Lady Chatterley's Lover by D.H. Lawrence
This book is one of the most famous banned books and I have been long curious to know what all the fuss was about.
The story is pretty basic. Lord Chatterley returns from World War I paralyzed waist down. His new bride Lady Chatterley cares for him after his injury but slowly starts to feel stifled, and longs for something. She soon finds satisfaction in a brief affair with her husband’s friend. When that affair fizzles out, she has an affair with the gamekeeper who maintains Lord Chatterley’s woods. What happens next forms the bulk of the story…
My Review:
Never has a book started out so promising and ended so tamely. I absolutely loved, loved, loved the first 50-100 pages of this book. It was gripping, the psychological studies of the various people in the book were absolutely spot on, and the setting very vividly described. And then the affair starts between Lady Chatterley and Oliver Mellors. And things just went absolutely downhill from there.

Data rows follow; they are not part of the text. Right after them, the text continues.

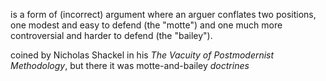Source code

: is a form of (incorrect) argument where an arguer conflates two positions, one modest and easy to defend (the "motte") and one much more controversial and harder to defend (the "bailey").

coined by Nicholas Shackel in his _The Vacuity of Postmodernist Methodology_, but there it was motte-and-bailey _doctrines_

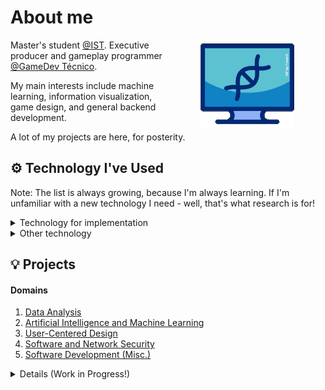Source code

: # About me 

<img align="right" src="https://github.com/AlexP-Coding/AlexP-Coding/blob/main/dnaCredited.gif" width="150" style="vertical-align:middle;margin:0px 50px"/>

Master's student [@IST](https://tecnico.ulisboa.pt/en/). Executive producer and gameplay programmer [@GameDev Técnico](https://gamedev.tecnico.ulisboa.pt).

My main interests include machine learning, information visualization, game design, and general backend development.

A lot of my projects are here, for posterity.

## ⚙️ Technology I've Used

Note: The list is always growing, because I'm always learning. If I'm unfamiliar with a new technology I need - well, that's what research is for!

<details>
<summary> Technology for implementation </summary>

### Technology for Implementation

|Domain|Tech|
|--|--|
| Base programming languages | ![Python](https://img.shields.io/static/v1?style=flat-square&message=Python&color=3776AB&logo=Python&logoColor=FFFFFF&label=) ![Java](https://img.shields.io/static/v1?style=flat-square&message=Java&color=F80000&logo=oracle&logoColor=FFFFFF&label=) ![C%23](https://img.shields.io/static/v1?style=flat-square&message=C%23&color=512bd4&logo=dotnet&logoColor=FFFFFF&label=) ![C%2B%2B](https://img.shields.io/static/v1?style=flat-square&message=C%2B%2B&color=00599C&logo=cplusplus&logoColor=FFFFFF&label=) ![C](https://img.shields.io/static/v1?style=flat-square&message=C&color=A8B9CC&logo=c&logoColor=FFFFFF&label=) |
| Backend | ![Node.js](https://img.shields.io/static/v1?style=flat-square&message=Node.js&color=339933&logo=Node.js&logoColor=FFFFFF&label=) ![Express](https://img.shields.io/static/v1?style=flat-square&message=Express&color=000000&logo=Express&logoColor=FFFFFF&label=) |
|Frontend | ![Vue.js](https://img.shields.io/static/v1?style=flat-square&message=Vue.js&color=222222&logo=Vue.js&logoColor=4FC08D&label=) ![JavaScript](https://img.shields.io/static/v1?style=flat-square&message=JavaScript&color=222222&logo=JavaScript&logoColor=F7DF1E&label=) ![Three.js](https://img.shields.io/static/v1?style=flat-square&message=three.js&color=000000&logo=threedotjs&logoColor=ffffff&label=) |
| Database management | ![MySQL](https://img.shields.io/static/v1?style=flat-square&message=MySQL&color=4479A1&logo=MySQL&logoColor=FFFFFF&label=) ![PostgreSQL](https://img.shields.io/static/v1?style=flat-square&message=PostgreSQL&color=4169E1&logo=postgresql&logoColor=FFFFFF&label=) | 
| Data analysis and integration | ![R](https://img.shields.io/static/v1?style=flat-square&message=R&color=276DC3&logo=r&logoColor=ffffff&label=) ![D3.js](https://img.shields.io/static/v1?style=flat-square&message=D3.js&color=000000&logo=d3dotjs&logoColor=F9A03C&label=) ![Pandas](https://img.shields.io/static/v1?style=flat-square&message=pandas&color=150458&logo=pandas&logoColor=ffffff&label=) ![NumPy](https://img.shields.io/static/v1?style=flat-square&message=NumPy&color=013243&logo=numpy&logoColor=ffffff&label=) ![Pentaho](https://img.shields.io/static/v1?style=flat-square&message=Pentaho&color=E60027&logo=hitachi&logoColor=ffffff&label=) ![Dynatrace](https://img.shields.io/static/v1?style=flat-square&message=Dynatrace&color=1496FF&logo=dynatrace&logoColor=ffffff&label=) ![SciKitLearn](https://img.shields.io/static/v1?style=flat-square&message=Sci-kitLearn&color=F7931E&logo=scikitlearn&logoColor=ffffff&label=) |
| Gameplay programming | ![Unity](https://img.shields.io/static/v1?style=flat-square&message=Unity&color=000000&logo=unity&logoColor=ffffff&label=) ![RenPy](https://img.shields.io/static/v1?style=flat-square&message=Ren'Py&color=FF7F7F&logo=renpy&logoColor=ffffff&label=) ![Godot](https://img.shields.io/static/v1?style=flat-square&message=Godot&color=478CBF&logo=godotengine&logoColor=ffffff&label=) |

</details>

<details>
<summary> Other technology </summary>

### Other Technology  

|Domain|Tech|
|--|--|
| Source control | ![GitHub](https://img.shields.io/static/v1?style=flat-square&message=GitHub&color=181717&logo=github&logoColor=FFFFFF&label=) ![GitLab](https://img.shields.io/static/v1?style=flat-square&message=GitLab&color=000000&logo=gitlab&logoColor=&label=) |
|Task management |  ![Trello](https://img.shields.io/static/v1?style=flat-square&message=Trello&color=0052CC&logo=trello&logoColor=ffffff&label=) ![Jira](https://img.shields.io/static/v1?style=flat-square&message=Jira&color=0052CC&logo=jira&logoColor=ffffff&label=) ![Notion](https://img.shields.io/static/v1?style=flat-square&message=Notion&color=000000&logo=notion&logoColor=ffffff&label=) |
| Team brainstorming | ![Miró](https://img.shields.io/static/v1?style=flat-square&message=Miró&color=050038&logo=miro&logoColor=ffffff&label=) ![Milanote](https://img.shields.io/static/v1?style=flat-square&message=Milanote&color=31303A&logo=milanote&logoColor=ffffff&label=) |
| Design (backend, frontend) | ![Drawio](https://img.shields.io/static/v1?style=flat-square&message=Diagrams.net&color=F08705&logo=diagramsdotnet&logoColor=ffffff&label=) ![RenPy](https://img.shields.io/static/v1?style=flat-square&message=Camunda&color=FC5D0D&logo=camunda&logoColor=ffffff&label=) ![Figma](https://img.shields.io/static/v1?style=flat-square&message=Figma&color=AC24FF&logo=figma&logoColor=ffffff&label=) |

</details>


## 💡 Projects

<a name="domains"></a>
#### Domains
1. [Data Analysis](#data-analysis)
2. [Artificial Intelligence and Machine Learning](#ai-and-ml)
3. [User-Centered Design](#design)
4. [Software and Network Security](#security)
5. [Software Development (Misc.)](#misc)


<details>
<summary> Details (Work in Progress!) </summary>

<a name="data-analysis"></a>
### 1. [Domain: Data Analysis](#domains)

|Project|Technology|Summary|
|-------|----------|-------|
||||

<a name="ai-and-ml"></a>
### 2. [Domain: Artificial Intelligence and Machine Learning](#domains)

|Project|Technology|Summary|
|-------|----------|-------|
||||

<a name="design"></a>
### 3. [Domain: User-Centered Design](#domains)

|Project|Technology|Summary|
|-------|----------|-------|
||||

<a name="security"></a>
### 4. [Domain: Software and Network Security](#domains)

|Project|Technology|Summary|
|-------|----------|-------|
|[Musical Security](https://github.com/AlexP-Coding/MusicalSecurity)|java, mysql, javascript, express |Defined a secure network environment for an online music-related shop. Includes both risk management and risk preventative measures. |
|[Vulnerability Exploitation](https://gitlab.rnl.tecnico.ulisboa.pt/ssof2223/writeups/ist197375)|python, zap|Used python requests module to exploit code vulnerabilities in a "capture the flag" setting. Exercise used to understand how to avoid those vulnerabilities while coding. |


<a name="misc"></a>
### 5. [Domain: Software Development (Misc.)](#domains)

|Project|Technology|Summary|
|-------|----------|-------|
|[Quizzes Tutor](https://github.com/AlexP-Coding/QuizzesTutorFeatures)|java, node.js, vue.js|Implemented new features to a quiz application using Agile methodology. Included implementation and testing of domain-base code, service logic, and frontend functionality. |
|[Class Manager](https://github.com/AlexP-Coding/ClassManager)|java, maven, grpc, python|Created a fault-tolerant and coherent class management system using gRPC and gossip communication protocols. Included admin, teacher, and student profiles.  |

</details>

It’s not that I am a prude that could not tolerate all the sex in the novel. But it was just sooo badly written. And no…I am not going to print some of the language and the words used here. Just let me say, it was most unromantic and almost bestial. I guess that was his intention anyway – to remove all the floweriness that is normally associated with love and show it as it is. All I can say is, it was not my cup of tea.
The dialogues were god-awful and had me cringing with embarrassment for the main pair. While I started off this book feeling very sympathetic to Lady Chatterley and her lover, their constant self-righteousness and lack of any kind of guilt whatsoever banished all that.

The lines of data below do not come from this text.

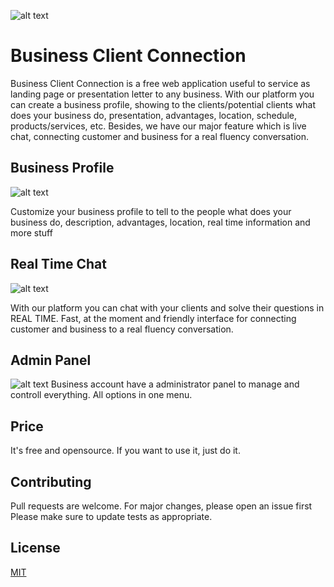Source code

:![alt text](https://i.imgur.com/QjfI7Vn.png)

# Business Client Connection
Business Client Connection is a free web application useful to service as landing page or presentation letter to any business. With our platform you can create a business profile, showing to the clients/potential clients what does your business do, presentation, advantages, location, schedule, products/services, etc. Besides, we have our major feature which is live chat, connecting customer and business for a real fluency conversation.

## Business Profile
![alt text](https://i.imgur.com/Zr98S5p.png)

Customize your business profile to tell to the people what does your business do, description, advantages, location, real time information and more stuff


## Real Time Chat 
![alt text](https://i.imgur.com/k8P1AVs.png)

With our platform you can chat with your clients and solve their questions in REAL TIME. Fast, at the moment and friendly interface for connecting customer and business to a real fluency conversation.

## Admin Panel
![alt text](https://i.imgur.com/fg4HgGc.png)
Business account have a administrator panel to manage and controll everything. All options in one menu.

## Price
It's free and opensource. If you want to use it, just do it.


## Contributing
Pull requests are welcome. For major changes, please open an issue first 
Please make sure to update tests as appropriate.

## License
[MIT](https://choosealicense.com/licenses/mit/)
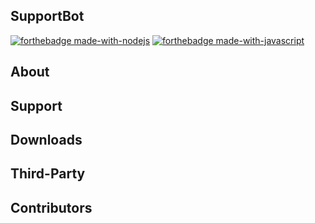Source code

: ## SupportBot
[![forthebadge made-with-nodejs](https://img.shields.io/badge/Node.js-339933?style=for-the-badge&amp;logo=nodedotjs&amp;logoColor=white)]([https://www.python.org/](https://nodejs.org/en/)) [![forthebadge made-with-javascript](https://img.shields.io/badge/JavaScript-323330?style=for-the-badge&amp;logo=javascript&amp;logoColor=F7DF1E)]([https://javascript.com](https://javascript.com)) 

## About

## Support

## Downloads

## Third-Party

## Contributors




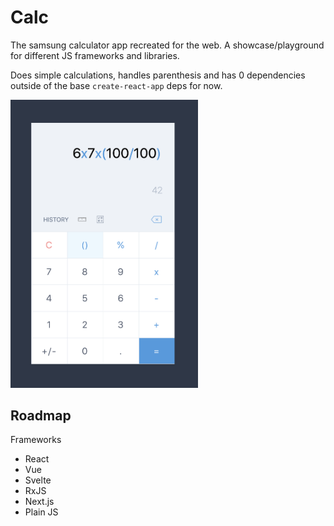 # Calc
The samsung calculator app recreated for the web. A showcase/playground for different JS frameworks and libraries.

Does simple calculations, handles parenthesis and has 0 dependencies outside of the base `create-react-app` deps for now.

<img src="calc-app.png" width="300" />

## Roadmap

Frameworks
 - React
 - Vue
 - Svelte
 - RxJS
 - Next.js
 - Plain JS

There are many reviews of this book that praise how D.H.Lawrence has captured the class distinctions that prevailed during that time. But to me, they all just seemed forced into the novel. It was like D.H.Lawrence was beating me over the head with his message. To a great extent, it’s great that the focus extends to the issues of the time (mainly class, and questions of industrialization vs agrarian culture), but it is done at the expense of developing strong characters.

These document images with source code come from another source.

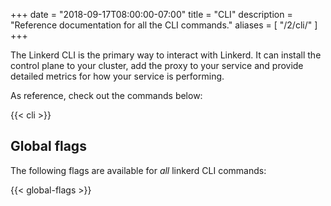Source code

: +++
date = "2018-09-17T08:00:00-07:00"
title = "CLI"
description = "Reference documentation for all the CLI commands."
aliases = [
  "/2/cli/"
]
+++

The Linkerd CLI is the primary way to interact with Linkerd. It can install the
control plane to your cluster, add the proxy to your service and provide
detailed metrics for how your service is performing.

As reference, check out the commands below:

{{< cli >}}

## Global flags

The following flags are available for *all* linkerd CLI commands:

{{< global-flags >}}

Another conflict that is played out in the book very subtly is the conflict between the intellectual and the physical. Lord Chatterley is the intellectual. He is constantly thinking of stories to write, and means of improving the productivity of the coal mines that he owns. Lady Chatterley is least interested in these endeavors. She wants a child and a loving marriage – something that Lord Chatterley is unable to give her. He does not mind her having affairs although she must come back to him in the end and she must bear a child only from someone who is his social equal – rules that she promptly violates.
Lady Chatterley herself is a pretty unsatisfying character. She feels stifled by the confines of her setting. But the only outcome that she could devise for herself was love with someone else. Also, she comes across as very dumb and it was hard going reading her incoherent and impractical thoughts on a lot of the central issues of the day. Her lover and gamekeeper Oliver Mellors is also pretty annoying. He is totally against industrialization. He wants to go tell people to not work so hard and to enjoy their lives more…but does he offer any real solutions? No. It’s just random talk. And this pair despise the husband who is actually taking an interest in the coal mines and trying to find out if there is a way to increase profitability out of those dying mines.
Basically, I am trying to say I felt for Lord Chatterley the most. Sure, he is a product of his times – vain and snobbish, but he also seemed the most intelligent, and literate. There is one scene in the book which D.H.Lawrence has written in a way that is meant for us to hate him. This is a scene where his wheelchair gets stuck on a hill and he loses his temper very badly with his wife and the gamekeeper who are trying to help him. Me? I only felt sorry for him. It seemed a very natural reaction for a man to get angry because of his own helplessness.
And I guess, that’s where I have to end this review and say that I am probably still way too conventional for this novel. Sure, I enjoyed it. And I am glad that the ending is fairly satisfactory to all parties concerned. But, I would not call this feminist in any way. It’s good reading, but it’s probably a little dated. There are some valid arguments made, but a lot of it is very clumsily written and a little too heavy handed.
Still worth a read though and definitely a ground-breaking novel for the time!